* **DIRECTIONS**: Ignore the pictures in the data below and set down exactly the lines from its first line through the line containing "Inject them into".

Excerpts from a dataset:
-------------------------

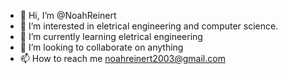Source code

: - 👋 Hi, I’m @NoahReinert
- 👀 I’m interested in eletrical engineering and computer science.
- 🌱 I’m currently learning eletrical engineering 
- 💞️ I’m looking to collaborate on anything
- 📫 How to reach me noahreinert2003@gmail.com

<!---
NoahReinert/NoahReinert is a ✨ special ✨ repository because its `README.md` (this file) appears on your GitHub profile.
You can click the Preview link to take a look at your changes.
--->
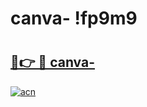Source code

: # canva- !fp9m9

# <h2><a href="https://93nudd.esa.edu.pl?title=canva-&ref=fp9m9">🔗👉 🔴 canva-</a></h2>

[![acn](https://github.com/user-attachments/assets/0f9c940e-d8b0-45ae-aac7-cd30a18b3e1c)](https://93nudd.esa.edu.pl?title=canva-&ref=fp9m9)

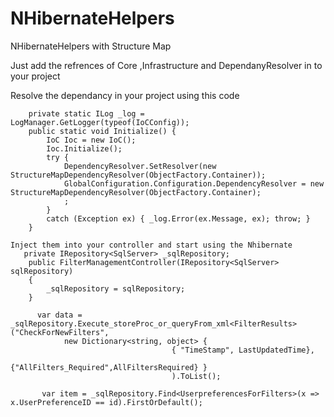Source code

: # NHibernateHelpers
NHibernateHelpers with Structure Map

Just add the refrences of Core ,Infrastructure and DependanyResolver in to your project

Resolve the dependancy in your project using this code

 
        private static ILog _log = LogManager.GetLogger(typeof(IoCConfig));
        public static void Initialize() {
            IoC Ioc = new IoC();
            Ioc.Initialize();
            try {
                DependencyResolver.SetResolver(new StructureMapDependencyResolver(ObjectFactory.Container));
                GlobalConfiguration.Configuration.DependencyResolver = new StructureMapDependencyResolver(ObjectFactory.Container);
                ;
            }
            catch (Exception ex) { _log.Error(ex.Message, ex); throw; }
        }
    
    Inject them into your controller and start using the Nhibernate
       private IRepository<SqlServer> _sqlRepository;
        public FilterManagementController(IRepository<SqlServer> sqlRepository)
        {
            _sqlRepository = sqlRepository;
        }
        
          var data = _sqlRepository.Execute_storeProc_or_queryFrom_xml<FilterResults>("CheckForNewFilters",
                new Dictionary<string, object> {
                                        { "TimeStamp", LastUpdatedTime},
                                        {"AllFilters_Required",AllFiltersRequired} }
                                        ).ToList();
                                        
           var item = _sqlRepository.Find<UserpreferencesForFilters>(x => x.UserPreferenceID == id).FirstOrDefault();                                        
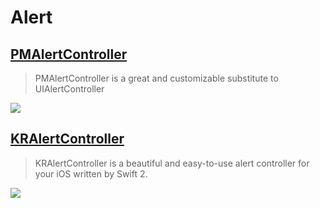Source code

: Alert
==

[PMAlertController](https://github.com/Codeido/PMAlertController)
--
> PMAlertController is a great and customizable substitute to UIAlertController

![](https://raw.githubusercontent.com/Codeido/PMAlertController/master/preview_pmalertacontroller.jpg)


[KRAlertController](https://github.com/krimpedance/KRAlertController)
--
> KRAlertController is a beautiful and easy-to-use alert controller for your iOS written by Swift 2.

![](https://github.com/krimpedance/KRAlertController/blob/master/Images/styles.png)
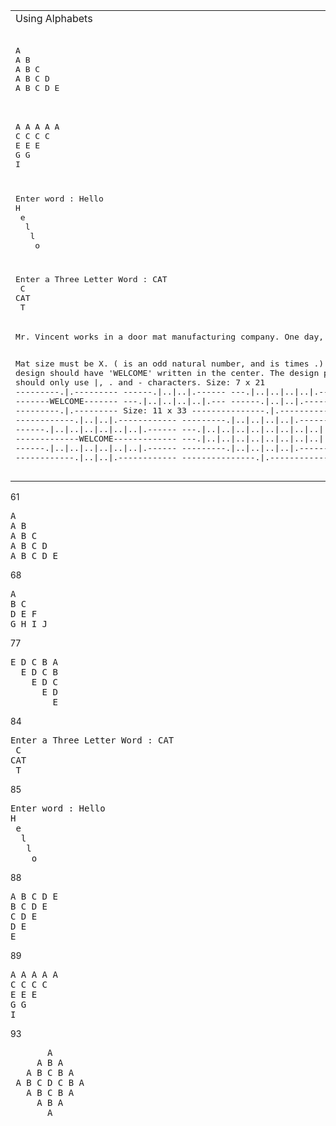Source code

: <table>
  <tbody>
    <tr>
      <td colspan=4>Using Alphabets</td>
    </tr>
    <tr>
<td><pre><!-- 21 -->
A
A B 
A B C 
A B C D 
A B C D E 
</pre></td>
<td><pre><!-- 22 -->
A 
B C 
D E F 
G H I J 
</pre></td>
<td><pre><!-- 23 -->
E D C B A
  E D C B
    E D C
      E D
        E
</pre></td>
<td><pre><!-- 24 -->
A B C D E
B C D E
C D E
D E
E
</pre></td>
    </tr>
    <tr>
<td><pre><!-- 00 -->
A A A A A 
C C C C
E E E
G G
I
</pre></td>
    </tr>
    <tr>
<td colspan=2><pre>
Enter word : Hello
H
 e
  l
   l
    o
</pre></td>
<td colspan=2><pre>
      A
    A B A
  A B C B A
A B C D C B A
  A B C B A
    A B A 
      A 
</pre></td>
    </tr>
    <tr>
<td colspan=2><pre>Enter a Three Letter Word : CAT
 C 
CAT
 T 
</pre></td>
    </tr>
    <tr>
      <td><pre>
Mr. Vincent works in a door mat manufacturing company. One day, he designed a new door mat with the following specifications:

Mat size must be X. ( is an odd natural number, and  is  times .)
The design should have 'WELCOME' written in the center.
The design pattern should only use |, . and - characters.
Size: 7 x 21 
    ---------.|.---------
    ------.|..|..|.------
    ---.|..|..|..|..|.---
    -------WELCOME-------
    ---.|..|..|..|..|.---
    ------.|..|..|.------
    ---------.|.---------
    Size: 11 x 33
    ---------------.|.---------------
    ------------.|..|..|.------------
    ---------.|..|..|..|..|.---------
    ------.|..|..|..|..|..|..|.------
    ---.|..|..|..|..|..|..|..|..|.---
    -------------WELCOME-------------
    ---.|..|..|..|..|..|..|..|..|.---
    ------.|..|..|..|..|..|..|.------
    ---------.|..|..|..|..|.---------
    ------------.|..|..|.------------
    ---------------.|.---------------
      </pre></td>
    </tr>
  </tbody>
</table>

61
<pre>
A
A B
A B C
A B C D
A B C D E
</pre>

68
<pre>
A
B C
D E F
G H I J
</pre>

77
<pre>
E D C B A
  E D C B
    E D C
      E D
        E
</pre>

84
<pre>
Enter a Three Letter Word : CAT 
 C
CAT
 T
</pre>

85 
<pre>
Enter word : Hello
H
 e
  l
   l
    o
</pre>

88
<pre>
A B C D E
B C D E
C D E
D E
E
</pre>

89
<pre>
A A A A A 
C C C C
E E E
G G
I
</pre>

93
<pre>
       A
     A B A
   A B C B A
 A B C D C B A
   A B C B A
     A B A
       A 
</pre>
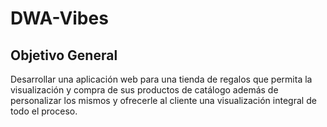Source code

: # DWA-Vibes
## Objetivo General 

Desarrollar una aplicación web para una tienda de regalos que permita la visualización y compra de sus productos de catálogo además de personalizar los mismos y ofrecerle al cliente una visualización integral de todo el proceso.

-------------------------

* **SOLUTION TO THIS EXERCISE**:
Source code

: - 👋 Hi, I’m @NoahReinert
- 👀 I’m interested in eletrical engineering and computer science.
- 🌱 I’m currently learning eletrical engineering 
- 💞️ I’m looking to collaborate on anything
- 📫 How to reach me noahreinert2003@gmail.com

<!---
NoahReinert/NoahReinert is a ✨ special ✨ repository because its `README.md` (this file) appears on your GitHub profile.
You can click the Preview link to take a look at your changes.
--->
Source code

: # canva- !fp9m9

# <h2><a href="https://93nudd.esa.edu.pl?title=canva-&ref=fp9m9">🔗👉 🔴 canva-</a></h2>

[![acn](https://github.com/user-attachments/assets/0f9c940e-d8b0-45ae-aac7-cd30a18b3e1c)](https://93nudd.esa.edu.pl?title=canva-&ref=fp9m9)

Source code

: # NHibernateHelpers
NHibernateHelpers with Structure Map

Just add the refrences of Core ,Infrastructure and DependanyResolver in to your project

Resolve the dependancy in your project using this code

 
        private static ILog _log = LogManager.GetLogger(typeof(IoCConfig));
        public static void Initialize() {
            IoC Ioc = new IoC();
            Ioc.Initialize();
            try {
                DependencyResolver.SetResolver(new StructureMapDependencyResolver(ObjectFactory.Container));
                GlobalConfiguration.Configuration.DependencyResolver = new StructureMapDependencyResolver(ObjectFactory.Container);
                ;
            }
            catch (Exception ex) { _log.Error(ex.Message, ex); throw; }
        }
    
    Inject them into your controller and start using the Nhibernate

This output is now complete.